EXERCISE GOAL
Please look for the string "equation" below and report every line in which it occurs.

[Source data]
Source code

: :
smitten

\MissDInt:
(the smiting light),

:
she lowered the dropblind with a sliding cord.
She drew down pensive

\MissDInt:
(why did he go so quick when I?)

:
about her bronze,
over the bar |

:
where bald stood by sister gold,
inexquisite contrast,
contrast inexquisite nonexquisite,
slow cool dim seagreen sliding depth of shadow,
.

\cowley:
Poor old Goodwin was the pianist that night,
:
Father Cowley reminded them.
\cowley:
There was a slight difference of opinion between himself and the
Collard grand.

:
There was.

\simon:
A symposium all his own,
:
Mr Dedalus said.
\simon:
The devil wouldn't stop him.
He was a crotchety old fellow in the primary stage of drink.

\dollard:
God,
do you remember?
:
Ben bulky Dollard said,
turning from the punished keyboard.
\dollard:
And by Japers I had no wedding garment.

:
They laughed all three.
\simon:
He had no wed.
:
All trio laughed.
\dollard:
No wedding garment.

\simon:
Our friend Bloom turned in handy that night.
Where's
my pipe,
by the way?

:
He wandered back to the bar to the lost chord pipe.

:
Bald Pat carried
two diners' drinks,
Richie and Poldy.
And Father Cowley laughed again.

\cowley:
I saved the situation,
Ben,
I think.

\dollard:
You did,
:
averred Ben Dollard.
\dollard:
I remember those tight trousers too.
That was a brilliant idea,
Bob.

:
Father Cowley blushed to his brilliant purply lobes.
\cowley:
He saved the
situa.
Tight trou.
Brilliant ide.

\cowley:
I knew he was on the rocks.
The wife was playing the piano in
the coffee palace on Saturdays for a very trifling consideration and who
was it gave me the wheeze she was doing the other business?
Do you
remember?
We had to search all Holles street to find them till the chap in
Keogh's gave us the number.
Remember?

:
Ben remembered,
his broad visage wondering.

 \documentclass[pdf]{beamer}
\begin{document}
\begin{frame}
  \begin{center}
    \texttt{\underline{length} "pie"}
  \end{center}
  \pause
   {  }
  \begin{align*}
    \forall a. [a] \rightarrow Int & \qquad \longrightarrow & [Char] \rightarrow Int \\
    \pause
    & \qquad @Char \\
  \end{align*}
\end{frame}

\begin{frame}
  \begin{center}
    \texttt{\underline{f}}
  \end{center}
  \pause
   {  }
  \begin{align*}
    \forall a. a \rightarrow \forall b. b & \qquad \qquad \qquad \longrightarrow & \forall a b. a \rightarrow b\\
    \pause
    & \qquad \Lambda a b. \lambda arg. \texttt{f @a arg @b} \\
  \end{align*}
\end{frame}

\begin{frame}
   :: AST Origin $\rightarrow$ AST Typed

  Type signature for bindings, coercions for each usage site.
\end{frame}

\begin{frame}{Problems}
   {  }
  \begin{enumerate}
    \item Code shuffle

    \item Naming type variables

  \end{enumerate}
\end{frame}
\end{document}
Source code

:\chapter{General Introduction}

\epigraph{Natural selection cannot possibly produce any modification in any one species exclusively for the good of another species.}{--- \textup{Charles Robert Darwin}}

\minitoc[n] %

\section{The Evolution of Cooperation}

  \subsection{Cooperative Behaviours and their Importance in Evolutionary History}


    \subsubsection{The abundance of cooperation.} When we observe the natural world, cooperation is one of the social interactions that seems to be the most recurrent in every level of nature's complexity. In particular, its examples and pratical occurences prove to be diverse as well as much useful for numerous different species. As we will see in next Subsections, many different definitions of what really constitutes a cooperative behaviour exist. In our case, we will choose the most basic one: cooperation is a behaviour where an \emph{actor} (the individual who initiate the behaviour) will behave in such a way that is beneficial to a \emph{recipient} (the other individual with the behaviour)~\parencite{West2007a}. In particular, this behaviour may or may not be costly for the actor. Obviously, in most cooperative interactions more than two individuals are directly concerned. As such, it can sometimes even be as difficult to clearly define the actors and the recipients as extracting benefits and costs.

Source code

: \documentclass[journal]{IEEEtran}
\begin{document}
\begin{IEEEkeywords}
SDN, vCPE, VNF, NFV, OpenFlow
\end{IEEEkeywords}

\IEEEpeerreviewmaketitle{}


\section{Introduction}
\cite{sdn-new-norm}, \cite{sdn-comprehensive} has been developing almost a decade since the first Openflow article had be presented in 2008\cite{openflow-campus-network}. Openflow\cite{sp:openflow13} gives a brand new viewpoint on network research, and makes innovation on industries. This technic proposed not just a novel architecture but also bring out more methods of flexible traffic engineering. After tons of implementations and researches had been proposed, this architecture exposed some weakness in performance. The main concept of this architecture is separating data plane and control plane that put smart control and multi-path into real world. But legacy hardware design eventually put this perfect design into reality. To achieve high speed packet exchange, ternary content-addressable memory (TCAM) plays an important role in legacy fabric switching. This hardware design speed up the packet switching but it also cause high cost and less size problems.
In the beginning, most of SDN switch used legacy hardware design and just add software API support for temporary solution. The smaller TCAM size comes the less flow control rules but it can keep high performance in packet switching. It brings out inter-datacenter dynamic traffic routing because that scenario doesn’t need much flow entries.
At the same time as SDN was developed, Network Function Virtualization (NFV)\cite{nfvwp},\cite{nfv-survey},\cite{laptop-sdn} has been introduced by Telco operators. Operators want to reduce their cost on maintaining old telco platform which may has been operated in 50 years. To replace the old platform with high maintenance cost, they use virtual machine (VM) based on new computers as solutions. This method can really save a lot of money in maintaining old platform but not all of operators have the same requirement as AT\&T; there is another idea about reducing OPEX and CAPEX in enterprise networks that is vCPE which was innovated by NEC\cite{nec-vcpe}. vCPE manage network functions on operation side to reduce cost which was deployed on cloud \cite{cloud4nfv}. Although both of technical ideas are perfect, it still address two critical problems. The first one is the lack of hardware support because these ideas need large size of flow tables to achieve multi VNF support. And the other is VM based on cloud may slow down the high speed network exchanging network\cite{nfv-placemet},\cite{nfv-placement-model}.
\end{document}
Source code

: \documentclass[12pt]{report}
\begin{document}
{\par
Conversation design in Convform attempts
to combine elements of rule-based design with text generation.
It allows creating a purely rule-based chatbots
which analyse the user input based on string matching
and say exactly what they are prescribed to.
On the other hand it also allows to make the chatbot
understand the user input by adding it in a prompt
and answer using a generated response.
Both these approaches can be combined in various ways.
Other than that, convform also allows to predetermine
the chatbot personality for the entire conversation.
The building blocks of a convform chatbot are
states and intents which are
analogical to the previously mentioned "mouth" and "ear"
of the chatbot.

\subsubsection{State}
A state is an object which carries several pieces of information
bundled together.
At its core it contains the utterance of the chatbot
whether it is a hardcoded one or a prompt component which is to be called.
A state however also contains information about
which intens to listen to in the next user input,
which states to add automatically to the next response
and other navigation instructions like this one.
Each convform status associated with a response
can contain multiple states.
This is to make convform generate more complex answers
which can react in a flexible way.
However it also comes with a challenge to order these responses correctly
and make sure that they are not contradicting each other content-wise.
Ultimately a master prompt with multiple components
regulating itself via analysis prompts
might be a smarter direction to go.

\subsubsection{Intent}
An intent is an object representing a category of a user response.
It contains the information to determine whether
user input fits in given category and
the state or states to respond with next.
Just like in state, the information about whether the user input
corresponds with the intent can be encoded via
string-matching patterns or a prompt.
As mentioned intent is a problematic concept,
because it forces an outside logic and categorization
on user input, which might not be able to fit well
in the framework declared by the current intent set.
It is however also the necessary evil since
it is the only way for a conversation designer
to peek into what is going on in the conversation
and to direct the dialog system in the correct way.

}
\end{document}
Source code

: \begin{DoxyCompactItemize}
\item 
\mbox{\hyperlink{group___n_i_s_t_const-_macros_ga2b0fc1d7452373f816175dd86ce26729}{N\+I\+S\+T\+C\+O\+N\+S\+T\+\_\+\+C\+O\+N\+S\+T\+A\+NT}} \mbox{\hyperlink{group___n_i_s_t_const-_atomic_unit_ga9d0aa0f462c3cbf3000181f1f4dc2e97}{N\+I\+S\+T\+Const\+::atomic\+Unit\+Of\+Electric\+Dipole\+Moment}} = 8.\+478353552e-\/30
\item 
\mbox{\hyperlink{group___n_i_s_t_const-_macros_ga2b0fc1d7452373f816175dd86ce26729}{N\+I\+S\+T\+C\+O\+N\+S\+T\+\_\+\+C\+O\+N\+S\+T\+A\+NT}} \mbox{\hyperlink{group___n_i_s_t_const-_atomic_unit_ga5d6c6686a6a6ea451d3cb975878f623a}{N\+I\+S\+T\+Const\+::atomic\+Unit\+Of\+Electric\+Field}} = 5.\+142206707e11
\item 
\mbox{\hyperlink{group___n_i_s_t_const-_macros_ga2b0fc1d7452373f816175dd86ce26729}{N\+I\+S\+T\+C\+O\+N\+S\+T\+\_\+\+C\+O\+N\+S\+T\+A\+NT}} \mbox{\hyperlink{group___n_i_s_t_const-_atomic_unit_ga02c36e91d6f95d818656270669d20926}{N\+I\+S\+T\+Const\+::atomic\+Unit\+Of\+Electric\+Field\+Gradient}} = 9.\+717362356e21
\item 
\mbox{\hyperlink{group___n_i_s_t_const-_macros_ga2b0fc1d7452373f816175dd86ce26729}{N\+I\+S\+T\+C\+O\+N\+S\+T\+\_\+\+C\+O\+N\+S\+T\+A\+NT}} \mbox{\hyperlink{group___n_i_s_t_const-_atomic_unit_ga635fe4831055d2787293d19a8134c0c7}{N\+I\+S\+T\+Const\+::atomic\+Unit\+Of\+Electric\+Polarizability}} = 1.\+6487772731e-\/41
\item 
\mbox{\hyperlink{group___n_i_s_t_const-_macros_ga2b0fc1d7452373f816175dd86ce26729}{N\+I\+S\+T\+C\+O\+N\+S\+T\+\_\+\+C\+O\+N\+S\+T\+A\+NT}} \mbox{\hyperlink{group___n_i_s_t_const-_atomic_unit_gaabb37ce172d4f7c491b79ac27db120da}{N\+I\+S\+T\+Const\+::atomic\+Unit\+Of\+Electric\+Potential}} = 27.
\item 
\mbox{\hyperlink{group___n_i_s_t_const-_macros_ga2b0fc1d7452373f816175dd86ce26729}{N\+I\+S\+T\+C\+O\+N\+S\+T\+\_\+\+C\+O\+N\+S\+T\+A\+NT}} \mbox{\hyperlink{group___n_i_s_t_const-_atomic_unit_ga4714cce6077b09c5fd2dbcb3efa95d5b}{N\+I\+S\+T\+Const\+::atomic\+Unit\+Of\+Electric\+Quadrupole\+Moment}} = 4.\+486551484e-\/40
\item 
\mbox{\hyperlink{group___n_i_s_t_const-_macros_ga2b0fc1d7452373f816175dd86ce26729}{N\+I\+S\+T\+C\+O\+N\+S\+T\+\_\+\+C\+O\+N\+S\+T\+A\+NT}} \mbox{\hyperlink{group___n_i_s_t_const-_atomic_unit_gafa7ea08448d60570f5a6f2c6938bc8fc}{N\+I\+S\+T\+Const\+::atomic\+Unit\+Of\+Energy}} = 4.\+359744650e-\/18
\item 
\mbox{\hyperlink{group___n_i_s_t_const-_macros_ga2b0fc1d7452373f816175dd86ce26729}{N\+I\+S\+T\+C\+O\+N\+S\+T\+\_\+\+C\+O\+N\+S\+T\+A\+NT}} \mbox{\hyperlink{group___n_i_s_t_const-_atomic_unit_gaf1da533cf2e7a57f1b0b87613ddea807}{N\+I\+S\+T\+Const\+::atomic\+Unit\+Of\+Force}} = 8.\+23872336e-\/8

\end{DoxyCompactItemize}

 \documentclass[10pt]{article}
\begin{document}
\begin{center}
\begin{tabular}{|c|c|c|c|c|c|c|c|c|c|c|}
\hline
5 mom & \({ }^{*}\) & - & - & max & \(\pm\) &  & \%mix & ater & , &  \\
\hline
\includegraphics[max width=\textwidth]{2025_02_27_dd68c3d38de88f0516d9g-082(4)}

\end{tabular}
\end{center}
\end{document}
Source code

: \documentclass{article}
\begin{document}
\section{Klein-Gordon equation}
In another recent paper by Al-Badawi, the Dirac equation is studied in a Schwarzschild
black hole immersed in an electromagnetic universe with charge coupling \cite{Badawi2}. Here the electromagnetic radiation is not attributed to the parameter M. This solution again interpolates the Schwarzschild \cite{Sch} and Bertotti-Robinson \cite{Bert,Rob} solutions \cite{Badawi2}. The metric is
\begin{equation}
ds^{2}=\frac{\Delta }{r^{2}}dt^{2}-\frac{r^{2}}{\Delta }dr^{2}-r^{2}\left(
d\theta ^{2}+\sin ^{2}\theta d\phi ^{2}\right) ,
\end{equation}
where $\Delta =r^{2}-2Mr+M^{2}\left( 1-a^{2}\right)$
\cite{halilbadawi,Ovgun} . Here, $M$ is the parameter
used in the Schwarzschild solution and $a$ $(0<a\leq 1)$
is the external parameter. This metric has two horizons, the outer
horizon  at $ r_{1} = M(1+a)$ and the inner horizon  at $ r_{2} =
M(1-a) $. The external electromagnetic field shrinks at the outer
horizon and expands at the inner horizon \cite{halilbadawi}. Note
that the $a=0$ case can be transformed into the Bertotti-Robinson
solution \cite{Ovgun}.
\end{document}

TASK OUTPUT
\section{Klein-Gordon equation}
In another recent paper by Al-Badawi, the Dirac equation is studied in a Schwarzschild
\begin{equation}
\end{equation}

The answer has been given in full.